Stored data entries

+ + + + + + +

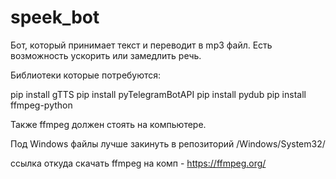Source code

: # speek_bot

Бот, который принимает текст и переводит в mp3 файл. Есть возможность ускорить или замедлить речь.

Библиотеки которые потребуются:

pip install gTTS
pip install pyTelegramBotAPI
pip install pydub
pip install ffmpeg-python

Также ffmpeg должен стоять на компьютере.

Под Windows файлы лучше закинуть в репозиторий /Windows/System32/

ссылка откуда скачать ffmpeg на комп - https://ffmpeg.org/
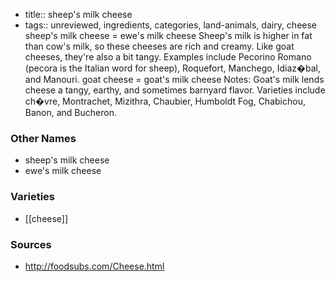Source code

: - title:: sheep's milk cheese
- tags:: unreviewed, ingredients, categories, land-animals, dairy, cheese
sheep's milk cheese = ewe's milk cheese Sheep's milk is higher in fat than cow's milk, so these cheeses are rich and creamy. Like goat cheeses, they're also a bit tangy. Examples include Pecorino Romano (pecora is the Italian word for sheep), Roquefort, Manchego, Idiaz�bal, and Manouri. goat cheese = goat's milk cheese Notes: Goat's milk lends cheese a tangy, earthy, and sometimes barnyard flavor. Varieties include ch�vre, Montrachet, Mizithra, Chaubier, Humboldt Fog, Chabichou, Banon, and Bucheron.

### Other Names

* sheep's milk cheese
* ewe's milk cheese

### Varieties

* [[cheese]]

### Sources
* http://foodsubs.com/Cheese.html
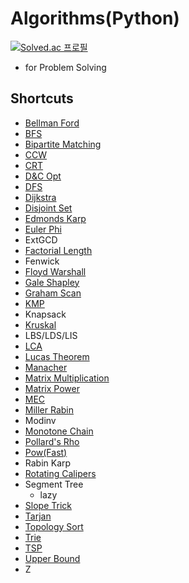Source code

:# Algorithms(Python)
[![Solved.ac 프로필](http://mazassumnida.wtf/api/generate_badge?boj=snapflip20)](https://solved.ac/snapflip20)
* for Problem Solving

## Shortcuts
* [Bellman Ford](https://github.com/SnapFlip20/Algorithms/blob/master/Graph/Bellman_Ford.py)
* [BFS](https://github.com/SnapFlip20/Algorithms/blob/master/Graph/Breadth_First_Search(BFS).py)
* [Bipartite Matching](https://github.com/SnapFlip20/Algorithms/blob/master/Graph/Bipartite_Matching.py)
* [CCW](https://github.com/SnapFlip20/Algorithms/blob/master/Math/CCW.py)
* [CRT](https://github.com/SnapFlip20/Algorithms/blob/master/Math/Chinese_Remainder_Theorem.py)
* [D&C Opt](https://github.com/SnapFlip20/Algorithms/blob/master/Optimization/Divide%20And%20Conquer%20Optimization.py)
* [DFS](https://github.com/SnapFlip20/Algorithms/blob/master/Graph/Depth_First_Search(DFS).py)
* [Dijkstra](https://github.com/SnapFlip20/Algorithms/blob/master/Graph/Dijkstra.py)
* [Disjoint Set](https://github.com/SnapFlip20/Algorithms/blob/master/Graph/Union%20Find.py)
* [Edmonds Karp](https://github.com/SnapFlip20/Algorithms/blob/master/Graph/Edmonds%20Karp.py)
* [Euler Phi](https://github.com/SnapFlip20/Algorithms/blob/master/Math/Euler_Phi_Function.py)
* ExtGCD
* [Factorial Length](https://github.com/SnapFlip20/Algorithms/blob/master/Math/Factorial_Length.py)
* Fenwick
* [Floyd Warshall](https://github.com/SnapFlip20/Algorithms/blob/master/Graph/Floyd_Warshall.py)
* [Gale Shapley](https://github.com/SnapFlip20/Algorithms/blob/master/Graph/Gale_Shapley.py)
* [Graham Scan](https://github.com/SnapFlip20/Algorithms/blob/master/Math/Graham_Scan.py)
* [KMP](https://github.com/SnapFlip20/Algorithms/blob/master/String/KMP.py)
* Knapsack
* [Kruskal](https://github.com/SnapFlip20/Algorithms/blob/master/Graph/Kruskal.py)
* LBS/LDS/LIS
* [LCA](https://github.com/SnapFlip20/Algorithms/blob/master/Graph/Lowest%20Common%20Ancestor(LCA).py)
* [Lucas Theorem](https://github.com/SnapFlip20/Algorithms/blob/master/Math/Lucas_Theorem.py)
* [Manacher](https://github.com/SnapFlip20/Algorithms/blob/master/String/Manacher.py)
* [Matrix Multiplication](https://github.com/SnapFlip20/Algorithms/blob/master/Math/Matrix_Multiplication.py)
* [Matrix Power](https://github.com/SnapFlip20/Algorithms/blob/master/Math/Matrix_Power.py)
* [MEC](https://github.com/SnapFlip20/Algorithms/blob/master/Math/Minimum_Enclosing_Circle.py)
* [Miller Rabin](https://github.com/SnapFlip20/Algorithms/blob/master/Math/Miller_Rabin_Primality_Test.py)
* Modinv
* [Monotone Chain](https://github.com/SnapFlip20/Algorithms/blob/master/Math/Monotone_Chain.py)
* [Pollard's Rho](https://github.com/SnapFlip20/Algorithms/blob/master/Math/Pollard's_Rho.py)
* [Pow(Fast)](https://github.com/SnapFlip20/Algorithms/blob/master/Math/Fast_pow.py)
* Rabin Karp
* [Rotating Calipers](https://github.com/SnapFlip20/Algorithms/blob/master/Math/Rotating_Calipers.py)
* Segment Tree
    * lazy
* [Slope Trick](https://github.com/SnapFlip20/Algorithms/blob/master/Optimization/Slope%20Trick.py)
* [Tarjan](https://github.com/SnapFlip20/Algorithms/blob/master/Graph/Tarjan.py)
* [Topology Sort](https://github.com/SnapFlip20/Algorithms/blob/master/Graph/Topology%20Sort.py)
* [Trie](https://github.com/SnapFlip20/Algorithms/blob/master/String/Trie.py)
* [TSP](https://github.com/SnapFlip20/Algorithms/blob/master/Optimization/TSP.py)
* [Upper Bound](https://github.com/SnapFlip20/Algorithms/blob/master/Sorting-Searching/Upper_Bound.py)
* Z
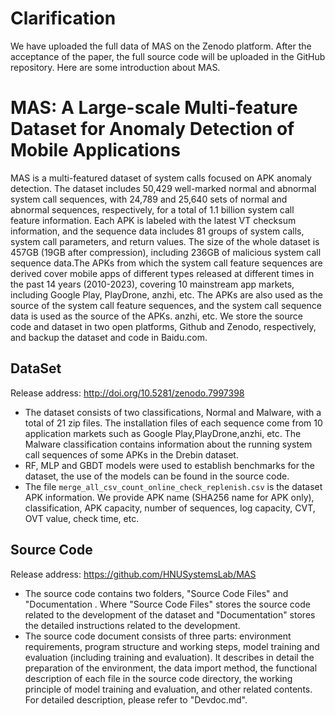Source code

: # Clarification

We have uploaded the full data of MAS on the Zenodo platform. After the acceptance of the paper, the full source code will be uploaded in the GitHub repository. Here are some introduction about MAS.


# MAS: A Large-scale Multi-feature Dataset for Anomaly Detection of Mobile Applications

MAS is a multi-featured dataset of system calls focused on APK anomaly detection. The dataset includes 50,429 well-marked normal and abnormal system call sequences, with 24,789 and 25,640 sets of normal and abnormal sequences, respectively, for a total of 1.1 billion system call feature information. Each APK is labeled with the latest VT checksum information, and the sequence data includes 81 groups of system calls, system call parameters, and return values. The size of the whole dataset is 457GB (19GB after compression), including 236GB of malicious system call sequence data.The APKs from which the system call feature sequences are derived cover mobile apps of different types released at different times in the past 14 years (2010-2023), covering 10 mainstream app markets, including Google Play, PlayDrone, anzhi, etc. The APKs are also used as the source of the system call feature sequences, and the system call sequence data is used as the source of the APKs. anzhi, etc. We store the source code and dataset in two open platforms, Github and Zenodo, respectively, and backup the dataset and code in Baidu.com.

## DataSet
Release address: http://doi.org/10.5281/zenodo.7997398
- The dataset consists of two classifications, Normal and Malware, with a total of 21 zip files. The installation files of each sequence come from 10 application markets such as Google Play,PlayDrone,anzhi, etc. The Malware classification contains information about the running system call sequences of some APKs in the Drebin dataset.
- RF, MLP and GBDT models were used to establish benchmarks for the dataset, the use of the models can be found in the source code.
- The file `merge_all_csv_count_online_check_replenish.csv` is the dataset APK information. We provide APK name (SHA256 name for APK only), classification, APK capacity, number of sequences, log capacity, CVT, OVT value, check time, etc.

## Source Code
Release address: https://github.com/HNUSystemsLab/MAS
- The source code contains two folders, "Source Code Files" and "Documentation . Where "Source Code Files" stores the source code related to the development of the dataset and "Documentation" stores the detailed instructions related to the development.
- The source code document consists of three parts: environment requirements, program structure and working steps, model training and evaluation (including training and evaluation). It describes in detail the preparation of the environment, the data import method, the functional description of each file in the source code directory, the working principle of model training and evaluation, and other related contents. For detailed description, please refer to "Devdoc.md".
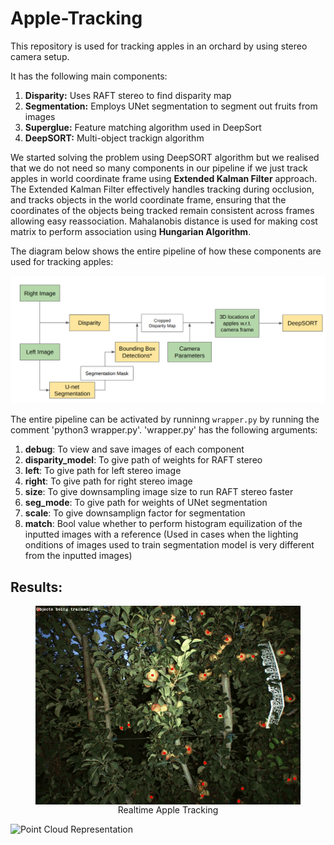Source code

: # Apple-Tracking
This repository is used for tracking apples in an orchard by using stereo camera setup. 

It has the following main components:

1. **Disparity:** Uses RAFT stereo to find disparity map
2. **Segmentation:** Employs UNet segmentation to segment out fruits from images
3. **Superglue:** Feature matching algorithm used in DeepSort
4. **DeepSORT:** Multi-object trackign algorithm

We started solving the problem using DeepSORT algorithm but we realised that we do not need so many components in our pipeline if we just track apples in world coordinate frame using **Extended Kalman Filter** approach. The Extended Kalman Filter effectively handles tracking during occlusion, and tracks objects in the world coordinate frame, ensuring that the coordinates of the objects being tracked remain consistent across frames allowing easy reassociation. Mahalanobis distance is used for making cost matrix to perform association using **Hungarian Algorithm**.

The diagram below shows the entire pipeline of how these components are used for tracking apples:

![Pipelien Components](flowchart.png)

The entire pipeline can be activated by runninng `wrapper.py` by running the comment 'python3 wrapper.py'. 'wrapper.py' has the following arguments:

1. **debug**: To view and save images of each component
2. **disparity_model**: To give path of weights for RAFT stereo
3. **left**: To give path for left stereo image
4. **right**: To give path for right stereo image
5. **size**: To give downsampling image size to run RAFT stereo faster
6. **seg_mode**: To give path for weights of UNet segmentation
7. **scale**: To give downsamplign factor for segmentation
8. **match**: Bool value whether to perform histogram equilization of the inputted images with a reference (Used in cases when the lighting onditions of images used to train segmentation model is very different from the inputted images)

## Results:

<figure style="text-align:center;">
  <img src="apple_tracker.gif" alt="Alt text" style="display:block;margin:auto;">
  <figcaption style="text-align:center;">Realtime Apple Tracking</figcaption>
</figure>

![Point Cloud Representation](pc.gif "Point Cloud Representation")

+ + + + + + +

| Your assignment |
Among the entries above, identify all lines with "align" and copy them.

| Task solution |
<figure style="text-align:center;">
  <figcaption style="text-align:center;">Realtime Apple Tracking</figcaption>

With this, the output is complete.